Zmieszała się panna Balbina widząc przybywającego obcego młodzieńca, w którym się domyśliła i poznała zdala widzianego gdzieś na chwilę Marszałkowicza. Z rana arędarz ze wsi na ucho jej przywiózł wieść krążącą po sąsiedztwie, która ją zgorszyła niezmiernie i lice jej rumieńcem wstydu okryła. W pierwszej więc chwili nie wiedziała nawet jak się znaleść w obec takiego zbrodniarza, którego że Skalski do domu wprowadzał, miała mu straszliwie za złe. Pomiarkowała jednak że nie będąc jeszcze całkowitą gospodynią domu, tylko jej zastępczynią, musiała to ścierpieć i wpadła na myśl szczęśliwą zupełnego ignorowania wypadków: to ją uratowało.
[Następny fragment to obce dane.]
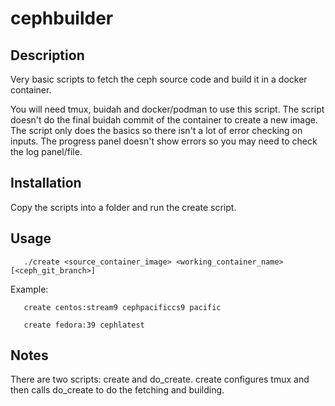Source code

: # cephbuilder

## Description
Very basic scripts to fetch the ceph source code and build it in a docker container.

You will need tmux, buidah and docker/podman to use this script. The script doesn't do the final buidah commit of the container to create a new image.
The script only does the basics so there isn't a lot of error checking on inputs.  The progress panel doesn't show errors so you may need to check the log panel/file.

## Installation
Copy the scripts into a folder and run the create script.

## Usage
       ./create <source_container_image> <working_container_name> [<ceph_git_branch>]

Example:

       create centos:stream9 cephpacificcs9 pacific

       create fedora:39 cephlatest

## Notes
There are two scripts: create and do_create.  create configures tmux and then calls do_create to do the fetching and building.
Skalski zaprezentował Marszałkowicza i poprosił o jedzenie. Dzieci z panną Balbiną wyszły. Tymczasem zawołał zaraz o bryczkę i konie — i Bernarda w ganku siedzącego zostawiwszy, sam poszedł dla narady z guwernantką.
Co tam między nim a surową moralności obserwatorką zaszło — nie wiemy, lecz Skalski powróciwszy uczynił wniosek by zmęczony Bernard poszedł do gościnnego pokoju i tam sobie spoczął do powrotu gospodarza, który mu jedzenie i herbaty przysłać obiecał.
Dla Bernarda nic nie mogło być pożądańszego nad tę chwilę spoczynku po bezsenności całonocnej i jeździe. Ruszył zaraz do owego pokoju gościnnego, w którym w prawdzie schła mięta i rumianek, ale to sprzątnięto zaraz i przyjemna tylko woń po nich została, dla orzeźwienia młodzieńca.
Tu rzucił się na sofkę Bernard. Nie wiedział sam co mu jeść dano i czy jadł nawet, chociaż łapczywie się nakarmił, potem jak stał, a raczej jak siedział zasnął na sofie i przetrwał tak do północy, to jest do powrotu Skalskiego. Ten przyniósł mu trzy tysiące rubli w podartych papierkach, z westchnieniem wyznał, że sześć za nie dać musiał i z uprzejmością, wielką, wierzchowca jeszcze kupiwszy choć mu był niepotrzebny, za trzecią część jego wartości, nocą do pierwszej stacyi pocztowej, spieszącego się, ale orzeźwionego Marszałkowicza wyprawił.